Peaks and Pints adores spruce and fir tips in craft beer. Spruce beer has a long history, especially in colonial America, and within multiple naval traditions. When Captain Cook sailed the Pacific in the 1700s his crew drank spruce beer to help ward off scurvy. Of course boiling the spruce probably destroyed all of the vitamin C making it useless as a scurvy cure, but being beer it probably helped ward off boredom and mutiny. Spruce and fir tips can either be used to bitter and flavor a beer in place of hops, or as a flavorful ingredient in addition to hops. It takes the right kind of beer to compliment the citrusy and sometimes piney flavor of the tips, but when it’s done right it can taste like beer, candy, and Christmas got together to throw a party in your mouth.
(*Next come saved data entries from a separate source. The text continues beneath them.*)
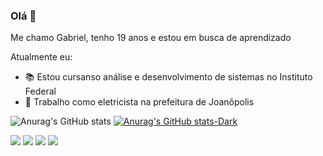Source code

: ### Olá 👋

Me chamo Gabriel, tenho 19 anos e estou em busca de aprendizado

<!--
**gsgabs/gsgabs** is a ✨ _special_ ✨ repository because its `README.md` (this file) appears on your GitHub profile.

Here are some ideas to get you started:
-->
Atualmente eu:

- 📚 Estou cursanso análise e desenvolvimento de sistemas no Instituto Federal
- 🥏 Trabalho como eletricista na prefeitura de Joanõpolis

![Anurag's GitHub stats](https://github-readme-stats.vercel.app/api?username=gsgabs&show_icons=true&theme=dracula&count_private=true&hide=contribs&hide_title=true&card_width=900px)
[![Anurag's GitHub stats-Dark](https://github-readme-stats.vercel.app/api?username=gsgabs&show_icons=true&theme=dracula#gh-dark-mode-only)](https://github.com/anuraghazra/github-readme-stats#gh-dark-mode-only)

<a href="https://www.youtube.com/channel/UC_-uuuZbY0AAt9CViNzvc-Q" target="_blank"><img src="https://img.shields.io/badge/YouTube-FF0000?style=for-the-badge&logo=youtube&logoColor=white" target="_blank"></a>
 <a href="https://discord.gg/wagxzStdcR" target="_blank"><img src="https://img.shields.io/badge/Discord-7289DA?style=for-the-badge&logo=discord&logoColor=white" target="_blank"></a> 
  <a href = "mailto:gabrielgraciano1203@gmail.com"><img src="https://img.shields.io/badge/-Gmail-%23333?style=for-the-badge&logo=gmail&logoColor=white" target="_blank"></a>
  <a href="https://www.linkedin.com/in/rafaella-ballerini-45875016a" target="_blank"><img src="https://img.shields.io/badge/-LinkedIn-%230077B5?style=for-the-badge&logo=linkedin&logoColor=white" target="_blank"></a>
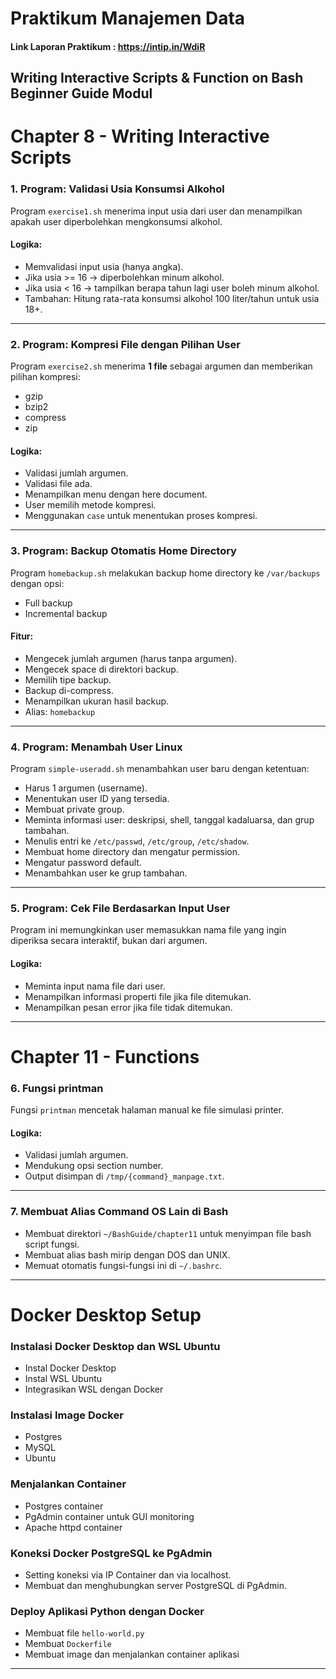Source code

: 
# Praktikum Manajemen Data  
#### Link Laporan Praktikum : https://intip.in/WdiR

## Writing Interactive Scripts & Function on Bash Beginner Guide Modul

# Chapter 8 - Writing Interactive Scripts

### 1. Program: Validasi Usia Konsumsi Alkohol

Program `exercise1.sh` menerima input usia dari user dan menampilkan apakah user diperbolehkan mengkonsumsi alkohol.

#### Logika:
- Memvalidasi input usia (hanya angka).
- Jika usia >= 16 → diperbolehkan minum alkohol.
- Jika usia < 16 → tampilkan berapa tahun lagi user boleh minum alkohol.
- Tambahan: Hitung rata-rata konsumsi alkohol 100 liter/tahun untuk usia 18+.

---

### 2. Program: Kompresi File dengan Pilihan User

Program `exercise2.sh` menerima **1 file** sebagai argumen dan memberikan pilihan kompresi:
- gzip
- bzip2
- compress
- zip

#### Logika:
- Validasi jumlah argumen.
- Validasi file ada.
- Menampilkan menu dengan here document.
- User memilih metode kompresi.
- Menggunakan `case` untuk menentukan proses kompresi.

---

### 3. Program: Backup Otomatis Home Directory

Program `homebackup.sh` melakukan backup home directory ke `/var/backups` dengan opsi:
- Full backup
- Incremental backup

#### Fitur:
- Mengecek jumlah argumen (harus tanpa argumen).
- Mengecek space di direktori backup.
- Memilih tipe backup.
- Backup di-compress.
- Menampilkan ukuran hasil backup.
- Alias: `homebackup`

---

### 4. Program: Menambah User Linux

Program `simple-useradd.sh` menambahkan user baru dengan ketentuan:
- Harus 1 argumen (username).
- Menentukan user ID yang tersedia.
- Membuat private group.
- Meminta informasi user: deskripsi, shell, tanggal kadaluarsa, dan grup tambahan.
- Menulis entri ke `/etc/passwd`, `/etc/group`, `/etc/shadow`.
- Membuat home directory dan mengatur permission.
- Mengatur password default.
- Menambahkan user ke grup tambahan.

---

### 5. Program: Cek File Berdasarkan Input User

Program ini memungkinkan user memasukkan nama file yang ingin diperiksa secara interaktif, bukan dari argumen.

#### Logika:
- Meminta input nama file dari user.
- Menampilkan informasi properti file jika file ditemukan.
- Menampilkan pesan error jika file tidak ditemukan.

---

# Chapter 11 - Functions

### 6. Fungsi printman

Fungsi `printman` mencetak halaman manual ke file simulasi printer.

#### Logika:
- Validasi jumlah argumen.
- Mendukung opsi section number.
- Output disimpan di `/tmp/{command}_manpage.txt`.

---

### 7. Membuat Alias Command OS Lain di Bash

- Membuat direktori `~/BashGuide/chapter11` untuk menyimpan file bash script fungsi.
- Membuat alias bash mirip dengan DOS dan UNIX.
- Memuat otomatis fungsi-fungsi ini di `~/.bashrc`.

---

# Docker Desktop Setup

### Instalasi Docker Desktop dan WSL Ubuntu
- Instal Docker Desktop
- Instal WSL Ubuntu
- Integrasikan WSL dengan Docker

### Instalasi Image Docker
- Postgres
- MySQL
- Ubuntu

### Menjalankan Container
- Postgres container
- PgAdmin container untuk GUI monitoring
- Apache httpd container

### Koneksi Docker PostgreSQL ke PgAdmin

- Setting koneksi via IP Container dan via localhost.
- Membuat dan menghubungkan server PostgreSQL di PgAdmin.

### Deploy Aplikasi Python dengan Docker
- Membuat file `hello-world.py`
- Membuat `Dockerfile`
- Membuat image dan menjalankan container aplikasi

---
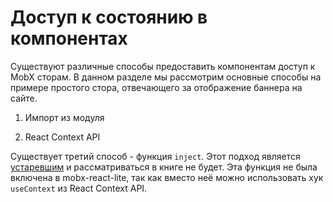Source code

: # Доступ к состоянию в компонентах

Существуют различные способы предоставить компонентам доступ к MobX сторам. В данном разделе мы рассмотрим основные способы на примере простого стора, отвечающего за отображение баннера на сайте.

1) Импорт из модуля

2) React Context API

Существует третий способ - функция `inject`. Этот подход является [устаревшим](https://github.com/mobxjs/mobx/tree/main/packages/mobx-react#provider-and-inject) и рассматриваться в книге не будет. Эта функция не была включена в mobx-react-lite, так как вместо неё можно использовать хук `useContext` из React Context API.
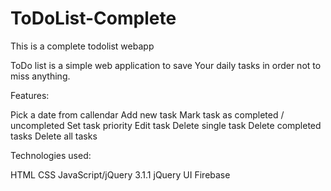 # ToDoList-Complete
This is a complete todolist webapp

ToDo list is a simple web application to save Your daily tasks in order not to miss anything.

Features:

Pick a date from callendar
Add new task
Mark task as completed / uncompleted
Set task priority
Edit task
Delete single task
Delete completed tasks
Delete all tasks

Technologies used:

HTML
CSS
JavaScript/jQuery 3.1.1
jQuery UI
Firebase
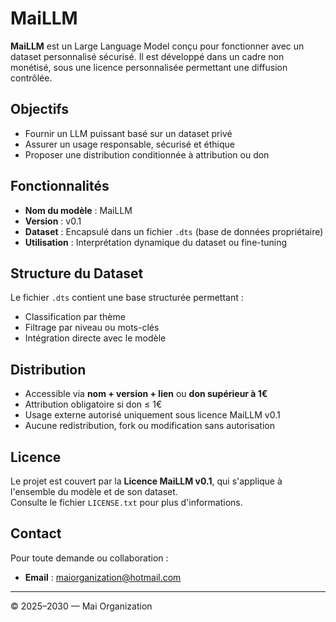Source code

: # MaiLLM

**MaiLLM** est un Large Language Model conçu pour fonctionner avec un dataset personnalisé sécurisé. Il est développé dans un cadre non monétisé, sous une licence personnalisée permettant une diffusion contrôlée.

## Objectifs

- Fournir un LLM puissant basé sur un dataset privé
- Assurer un usage responsable, sécurisé et éthique
- Proposer une distribution conditionnée à attribution ou don

## Fonctionnalités

- **Nom du modèle** : MaiLLM
- **Version** : v0.1
- **Dataset** : Encapsulé dans un fichier `.dts` (base de données propriétaire)
- **Utilisation** : Interprétation dynamique du dataset ou fine-tuning

## Structure du Dataset

Le fichier `.dts` contient une base structurée permettant :

- Classification par thème
- Filtrage par niveau ou mots-clés
- Intégration directe avec le modèle

## Distribution

- Accessible via **nom + version + lien** ou **don supérieur à 1€**
- Attribution obligatoire si don ≤ 1€
- Usage externe autorisé uniquement sous licence MaiLLM v0.1
- Aucune redistribution, fork ou modification sans autorisation

## Licence

Le projet est couvert par la **Licence MaiLLM v0.1**, qui s'applique à l'ensemble du modèle et de son dataset.  
Consulte le fichier `LICENSE.txt` pour plus d'informations.

## Contact

Pour toute demande ou collaboration :
- **Email** : [maiorganization@hotmail.com](mailto:maiorganization@hotmail.com)

---

© 2025–2030 — Mai Organization
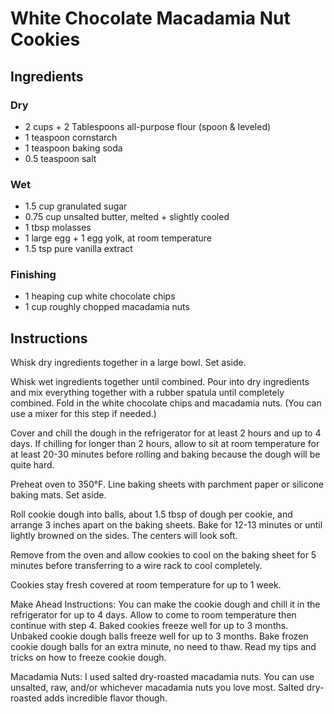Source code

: # White Chocolate Macadamia Nut Cookies

## Ingredients

### Dry

- 2 cups + 2 Tablespoons all-purpose flour (spoon & leveled)
- 1 teaspoon cornstarch
- 1 teaspoon baking soda
- 0.5 teaspoon salt

### Wet

- 1.5 cup granulated sugar
- 0.75 cup unsalted butter, melted + slightly cooled
- 1 tbsp molasses
- 1 large egg + 1 egg yolk, at room temperature
- 1.5 tsp pure vanilla extract

### Finishing

- 1 heaping cup white chocolate chips
- 1 cup roughly chopped macadamia nuts

## Instructions

Whisk dry ingredients together in a large bowl. Set aside.

Whisk wet ingredients together until combined. Pour into dry ingredients and mix everything together with a rubber spatula until completely combined. Fold in the white chocolate chips and macadamia nuts. (You can use a mixer for this step if needed.)

Cover and chill the dough in the refrigerator for at least 2 hours and up to 4 days. If chilling for longer than 2 hours, allow to sit at room temperature for at least 20-30 minutes before rolling and baking because the dough will be quite hard.

Preheat oven to 350°F. Line baking sheets with parchment paper or silicone baking mats. Set aside.

Roll cookie dough into balls, about 1.5 tbsp of dough per cookie, and arrange 3 inches apart on the baking sheets. Bake for 12-13 minutes or until lightly browned on the sides. The centers will look soft.

Remove from the oven and allow cookies to cool on the baking sheet for 5 minutes before transferring to a wire rack to cool completely.

Cookies stay fresh covered at room temperature for up to 1 week.

Make Ahead Instructions: You can make the cookie dough and chill it in the refrigerator for up to 4 days. Allow to come to room temperature then continue with step 4. Baked cookies freeze well for up to 3 months. Unbaked cookie dough balls freeze well for up to 3 months. Bake frozen cookie dough balls for an extra minute, no need to thaw. Read my tips and tricks on how to freeze cookie dough.

Macadamia Nuts: I used salted dry-roasted macadamia nuts. You can use unsalted, raw, and/or whichever macadamia nuts you love most. Salted dry-roasted adds incredible flavor though.
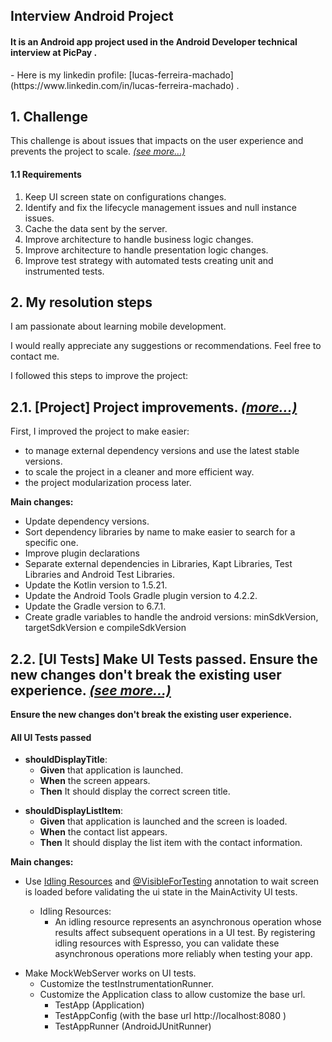 ## Interview Android Project
#### It is an Android app project used in the Android Developer technical interview at PicPay .

<p/>
   - Here is my linkedin profile: [lucas-ferreira-machado](https://www.linkedin.com/in/lucas-ferreira-machado) .  <p/>
<p/>


## 1. Challenge

This challenge is about issues that impacts on the user experience and prevents the project to scale. _[(see more...)](https://github.com/mobilepicpay/desafio-android)_

#### 1.1 Requirements
1. Keep UI screen state on configurations changes.
2. Identify and fix the lifecycle management issues and null instance issues.
3. Cache the data sent by the server.
4. Improve architecture to handle business logic changes.
5. Improve architecture to handle presentation logic changes.
6. Improve test strategy with automated tests creating unit and instrumented tests.

## 2. My resolution steps
I am passionate about learning mobile development. <p/>
I would really appreciate any suggestions or recommendations. Feel free to contact me. <p/>
I followed this steps to improve the project: <p></p>

## 2.1. [Project] Project improvements.  _[(more...)](https://github.com/lucasferreiramachado/desafio-android/pull/1)_
First, I improved the project to make easier:
- to manage external dependency versions and use the latest stable versions.
- to scale the project in a cleaner and more efficient way.
- the project modularization process later.

**Main changes:**
- Update dependency versions.
- Sort dependency libraries by name to make easier to search for a specific one.
- Improve plugin declarations
- Separate external dependencies in Libraries, Kapt Libraries, Test Libraries and Android Test Libraries.
- Update the Kotlin version to 1.5.21.
- Update the Android Tools Gradle plugin version to 4.2.2.
- Update the Gradle version to 6.7.1.
- Create gradle variables to handle the android versions: minSdkVersion, targetSdkVersion e compileSdkVersion

## 2.2. [UI Tests] Make UI Tests passed. Ensure the new changes don't break the existing user experience.  _[(see more...)](https://github.com/lucasferreiramachado/desafio-android/pull/1)_

**Ensure the new changes don't break the existing user experience.**

#### All UI Tests passed
- **shouldDisplayTitle**:
    - **Given** that application is launched.
    - **When** the screen appears.
    - **Then** It should display the correct screen title.
  <p/>
- **shouldDisplayListItem**:
    - **Given** that application is launched and the screen is loaded.
    - **When** the contact list appears.
    - **Then** It should display the list item with the contact information.

**Main changes:**
- Use [Idling Resources](https://developer.android.com/training/testing/espresso/idling-resource) and [@VisibleForTesting](https://developer.android.com/studio/write/annotations#visible) annotation to wait screen is loaded before validating the ui state in the MainActivity UI tests. <p/>
    - Idling Resources:
        - An idling resource represents an asynchronous operation whose results affect subsequent operations in a UI test. By registering idling resources with Espresso, you can validate these asynchronous operations more reliably when testing your app.
      <p/>
- Make MockWebServer works on UI tests.
    - Customize the testInstrumentationRunner.
    - Customize the Application class to allow customize the base url.
        - TestApp (Application)
        - TestAppConfig (with the base url http://localhost:8080 )
        - TestAppRunner (AndroidJUnitRunner)    <p/>
       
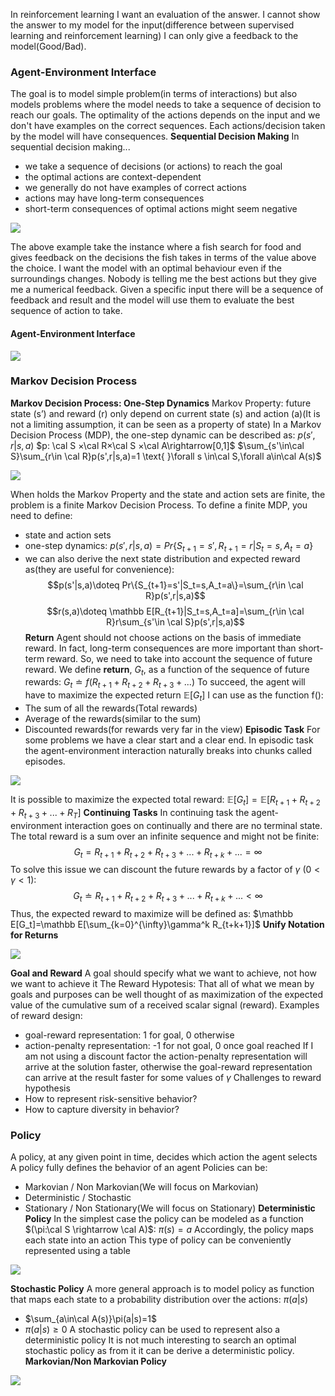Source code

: In reinforcement learning I want an evaluation of the answer. I cannot show the answer to my model for the input(difference between supervised learning and reinforcement learning) I can only give a feedback to the model(Good/Bad).
### Agent-Environment Interface
The goal is to model simple problem(in terms of interactions) but also models problems where the model needs to take a sequence of decision to reach our goals. The optimality of the actions depends on the input and we don't have examples on the correct sequences. Each actions/decision taken by the model will have consequences.
**Sequential Decision Making**
In sequential decision making... 
-  we take a sequence of decisions (or actions) to reach the goal
-  the optimal actions are context-dependent
-  we generally do not have examples of correct actions
-  actions may have long-term consequences 
-  short-term consequences of optimal actions might seem negative

![](https://i.imgur.com/cN040lL.png)

The above example take the instance where a fish search for food and gives feedback on the decisions the fish takes in terms of the value above the choice. I want the model with an optimal behaviour even if the surroundings changes. Nobody is telling me the best actions but they give me a numerical feedback. Given a specific input there will be a sequence of feedback and result and the model will use them to evaluate the best sequence of action to take.
#### Agent-Environment Interface
![](https://i.imgur.com/t2tWmfs.png)

### Markov Decision Process
**Markov Decision Process: One-Step Dynamics**
Markov Property: future state (s’) and reward (r) only depend on current state (s) and action (a)(It is not a limiting assumption, it can be seen as a property of state)
In a Markov Decision Process (MDP), the one-step dynamic can be described as: $p(s',r|s,a)$ 
$p: \cal S ×\cal R×\cal S ×\cal A\rightarrow[0,1]$ 
$\sum_{s'\in\cal S}\sum_{r\in \cal R}p(s',r|s,a)=1 \text{ }\forall s \in\cal S,\forall a\in\cal A(s)$ 

![](https://i.imgur.com/Tjrb4bw.png)

When holds the Markov Property and the state and action sets are finite, the problem is a finite Markov Decision Process. To define a finite MDP, you need to define:
- state and action sets
- one-step dynamics: $p(s',r|s,a)=Pr\{S_{t+1}=s',R_{t+1}=r|S_t=s,A_t=a\}$
- we can also derive the next state distribution and expected reward as(they are useful for convenience): 
$$p(s'|s,a)\doteq Pr\{S_{t+1}=s'|S_t=s,A_t=a\}=\sum_{r\in \cal R}p(s',r|s,a)$$
$$r(s,a)\doteq \mathbb E[R_{t+1}|S_t=s,A_t=a]=\sum_{r\in \cal R}r\sum_{s'\in \cal S}p(s',r|s,a)$$
**Return**
Agent should not choose actions on the basis of immediate reward. In fact, long-term consequences are more important than short-term reward. So, we need to take into account the sequence of future reward. We define **return**, $G_t$, as a function of the sequence of future rewards: $G_t\doteq f(R_{t+1} + R_{t+2}+R_{t+3}+...)$
To succeed, the agent will have to maximize the expected return $\mathbb E[G_t]$
I can use as the function f():
- The sum of all the rewards(Total rewards)
- Average of the rewards(similar to the sum)
- Discounted rewards(for rewards very far in the view)
**Episodic Task**
For some problems we have a clear start and a clear end. 
In episodic task the agent-environment interaction naturally breaks into chunks called episodes. 

![](https://i.imgur.com/mBi3371.png)

It is possible to maximize the expected total reward: $\mathbb E[G_t]=\mathbb E[R_{t+1}+R_{t+2}+R_{t+3}+...+R_T]$
**Continuing Tasks**
In continuing task the agent-environment interaction goes on continually and there are no terminal state. The total reward is a sum over an infinite sequence and might not be finite:
$$G_t=R_{t+1}+R_{t+2}+R_{t+3}+...+R_{t+k}+...=\infty$$
To solve this issue we can discount the future rewards by a factor of $\gamma$ ($0<\gamma<1$):
$$G_t\doteq R_{t+1}+R_{t+2}+R_{t+3}+...+R_{t+k}+...<\infty$$
Thus, the expected reward to maximize will be defined as: $\mathbb E[G_t]=\mathbb E[\sum_{k=0}^{\infty}\gamma^k R_{t+k+1}]$ 
**Unify Notation for Returns**

![](https://i.imgur.com/mad5UdQ.png)

**Goal and Reward**
A goal should specify what we want to achieve, not how we want to achieve it
The Reward Hypotesis: That all of what we mean by goals and purposes can be well thought of as maximization of the expected value of the cumulative sum of a received scalar signal (reward).
Examples of reward design:
- goal-reward representation: 1 for goal, 0 otherwise
- action-penalty representation: -1 for not goal, 0 once goal reached
If I am not using a discount factor the action-penalty representation will arrive at the solution faster, otherwise the goal-reward representation can arrive at the result faster for some values of $\gamma$
Challenges to reward hypothesis
- How to represent risk-sensitive behavior?
- How to capture diversity in behavior?
### Policy
A policy, at any given point in time, decides which action the agent selects
A policy fully defines the behavior of an agent 
Policies can be:
- Markovian / Non Markovian(We will focus on Markovian)
- Deterministic / Stochastic
- Stationary / Non Stationary(We will focus on Stationary)
**Deterministic Policy**
In the simplest case the policy can be modeled as a function $(\pi:\cal S \rightarrow \cal A)$: $\pi(s)=a$
 Accordingly, the policy maps each state into an action
This type of policy can be conveniently represented using a table

![](https://i.imgur.com/Mi6xznQ.png)

**Stochastic Policy**
A more general approach is to model policy as function that maps each state 
to a probability distribution over the actions: $\pi(a|s)$
- $\sum_{a\in\cal A(s)}\pi(a|s)=1$
- $\pi(a|s)\ge 0$
A stochastic policy can be used to represent also a deterministic policy
It is not much interesting to search an optimal stochastic policy as from it it can be derive a deterministic policy.
**Markovian/Non Markovian Policy**

![](https://i.imgur.com/GBZ9TGb.png)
Today, Peaks and Pints throws a party in your mouth with our Craft Beer Crosscut 12.6.18: A Flight of Christmas Trees.
Craft Beer Crosscut 12.6.18: A Flight of Christmas Trees
Wolf Tree Spruce Tip Ale
6.5% ABV, 20 IBU
If you search for Wolf Tree Brewery, you’d be headed toward Seal Rock, a small coastal community between Newport and Yachats. But, you won’t find founder and head brewer Joe Hitselberger there. The production brewery is 6 miles inland, in a barn on the Hitselberger family cattle ranch, where you’ll find Hitselberger hugging all the spruce tips. He’s obsessed with spruce tips. He got hooked on them while working in Alaska, and has since become the first Oregon brewer to make the style his flagship. The soft shoots that bud on Sitka spruce in the spring aren’t piney, in the way you expect of hops, but rather sweet, with citrus and strawberry notes — they make for a delicate, unique and very tasty beer.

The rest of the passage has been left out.